The task: Your task is to reproduce the listing exactly, without its images.

(Beginning of The data)

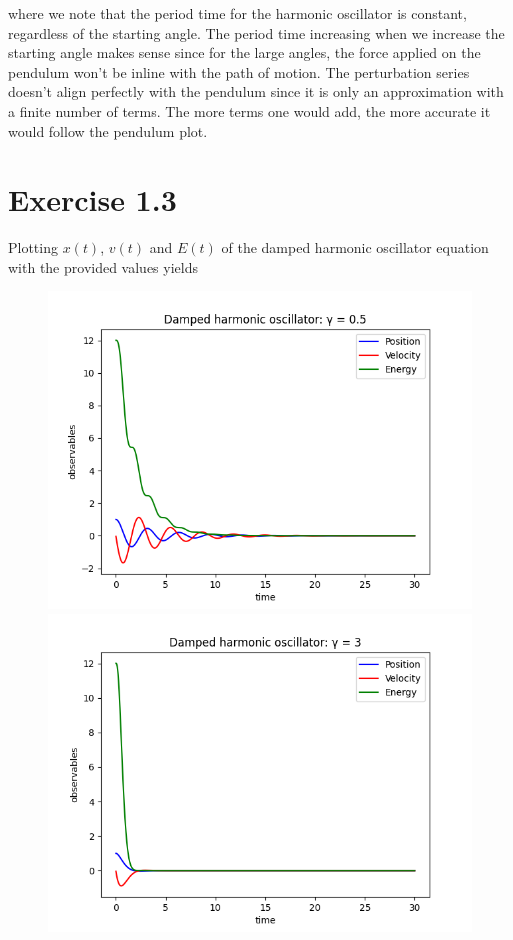 \documentclass[a4paper,12pt]{article}
\begin{document}
\FloatBarrier

where we note that the period time for the harmonic oscillator is constant, regardless of the starting angle.
The period time increasing when we increase the starting angle makes sense since for the large angles, the force
applied on the pendulum won't be inline with the path of motion. The perturbation series doesn't align perfectly
with the pendulum since it is only an approximation with a finite number of terms. The more terms one would add,
the more accurate it would follow the pendulum plot.

\section*{Exercise 1.3}

Plotting $x(t)$, $v(t)$ and $E(t)$ of the damped harmonic oscillator equation with the provided values yields

\begin{figure}[!ht]
  \centering
  \begin{minipage}{0.45\textwidth}
    \includegraphics[width=\textwidth]{img/3-gamma-low.png}
  \end{minipage}%
  \begin{minipage}{0.45\textwidth}
    \includegraphics[width=\textwidth]{img/3-gamma-high.png}
  \end{minipage} 
\end{figure}
\end{document}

(End of The data)

Answer:
 \documentclass[a4paper,12pt]{article}
\begin{document}
\FloatBarrier

where we note that the period time for the harmonic oscillator is constant, regardless of the starting angle.
The period time increasing when we increase the starting angle makes sense since for the large angles, the force
applied on the pendulum won't be inline with the path of motion. The perturbation series doesn't align perfectly
with the pendulum since it is only an approximation with a finite number of terms. The more terms one would add,
the more accurate it would follow the pendulum plot.

\section*{Exercise 1.3}

Plotting $x(t)$, $v(t)$ and $E(t)$ of the damped harmonic oscillator equation with the provided values yields

\begin{figure}[!ht]
  \centering
  \begin{minipage}{0.45\textwidth}
    \includegraphics[width=\textwidth]{img/3-gamma-low.png}
  \end{minipage}%
  \begin{minipage}{0.45\textwidth}
    \includegraphics[width=\textwidth]{img/3-gamma-high.png}
  \end{minipage} 
\end{figure}
\end{document}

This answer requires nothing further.